• About this task:
For this exercise, transcribe every line of the material exactly and skip the pictures.

• Data for the task:
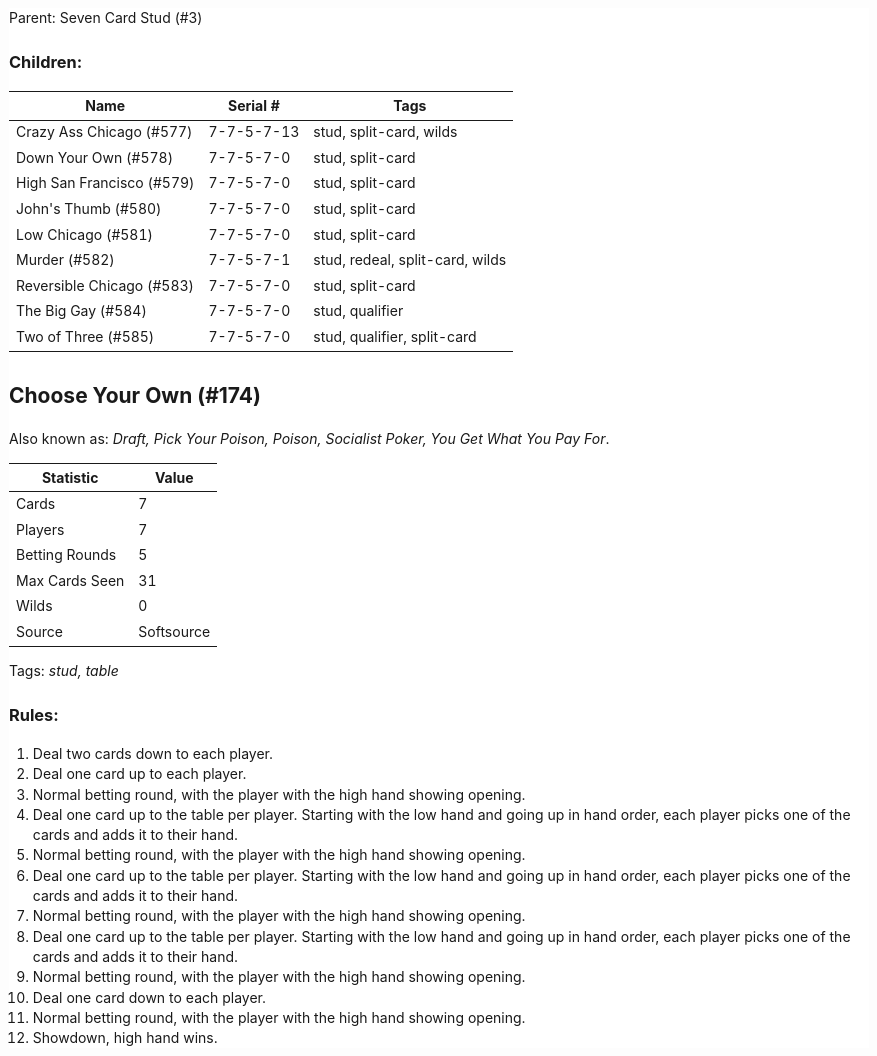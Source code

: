 Parent: Seven Card Stud (#3)
### Children:

|Name|Serial #|Tags|
|----|--------|----|
|Crazy Ass Chicago (#577)|7-7-5-7-13|stud, split-card, wilds
|Down Your Own (#578)|7-7-5-7-0|stud, split-card
|High San Francisco (#579)|7-7-5-7-0|stud, split-card
|John's Thumb (#580)|7-7-5-7-0|stud, split-card
|Low Chicago (#581)|7-7-5-7-0|stud, split-card
|Murder (#582)|7-7-5-7-1|stud, redeal, split-card, wilds
|Reversible Chicago (#583)|7-7-5-7-0|stud, split-card
|The Big Gay (#584)|7-7-5-7-0|stud, qualifier
|Two of Three (#585)|7-7-5-7-0|stud, qualifier, split-card


## Choose Your Own (#174)
Also known as: *Draft, Pick Your Poison, Poison, Socialist Poker, You Get What You Pay For*.

|Statistic|Value|
|---------|-----|
|Cards|7|
|Players|7|
|Betting Rounds|5|
|Max Cards Seen|31|
|Wilds|0|
|Source|Softsource|
Tags: *stud, table*
### Rules:
1. Deal two cards down to each player.
2. Deal one card up to each player.
3. Normal betting round, with the player with the high hand showing opening.
4. Deal one card up to the table per player. Starting with the low hand and going up in hand order, each player picks one of the cards and adds it to their hand.
5. Normal betting round, with the player with the high hand showing opening.
6. Deal one card up to the table per player. Starting with the low hand and going up in hand order, each player picks one of the cards and adds it to their hand.
7. Normal betting round, with the player with the high hand showing opening.
8. Deal one card up to the table per player. Starting with the low hand and going up in hand order, each player picks one of the cards and adds it to their hand.
9. Normal betting round, with the player with the high hand showing opening.
10. Deal one card down to each player.
11. Normal betting round, with the player with the high hand showing opening.
12. Showdown, high hand wins.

• Task answer:
Source code

: Parent: Seven Card Stud (#3)
### Children:

|Name|Serial #|Tags|
|----|--------|----|
|Crazy Ass Chicago (#577)|7-7-5-7-13|stud, split-card, wilds
|Down Your Own (#578)|7-7-5-7-0|stud, split-card
|High San Francisco (#579)|7-7-5-7-0|stud, split-card
|John's Thumb (#580)|7-7-5-7-0|stud, split-card
|Low Chicago (#581)|7-7-5-7-0|stud, split-card
|Murder (#582)|7-7-5-7-1|stud, redeal, split-card, wilds
|Reversible Chicago (#583)|7-7-5-7-0|stud, split-card
|The Big Gay (#584)|7-7-5-7-0|stud, qualifier
|Two of Three (#585)|7-7-5-7-0|stud, qualifier, split-card


## Choose Your Own (#174)
Also known as: *Draft, Pick Your Poison, Poison, Socialist Poker, You Get What You Pay For*.

|Statistic|Value|
|---------|-----|
|Cards|7|
|Players|7|
|Betting Rounds|5|
|Max Cards Seen|31|
|Wilds|0|
|Source|Softsource|
Tags: *stud, table*
### Rules:
1. Deal two cards down to each player.
2. Deal one card up to each player.
3. Normal betting round, with the player with the high hand showing opening.
4. Deal one card up to the table per player. Starting with the low hand and going up in hand order, each player picks one of the cards and adds it to their hand.
5. Normal betting round, with the player with the high hand showing opening.
6. Deal one card up to the table per player. Starting with the low hand and going up in hand order, each player picks one of the cards and adds it to their hand.
7. Normal betting round, with the player with the high hand showing opening.
8. Deal one card up to the table per player. Starting with the low hand and going up in hand order, each player picks one of the cards and adds it to their hand.
9. Normal betting round, with the player with the high hand showing opening.
10. Deal one card down to each player.
11. Normal betting round, with the player with the high hand showing opening.
12. Showdown, high hand wins.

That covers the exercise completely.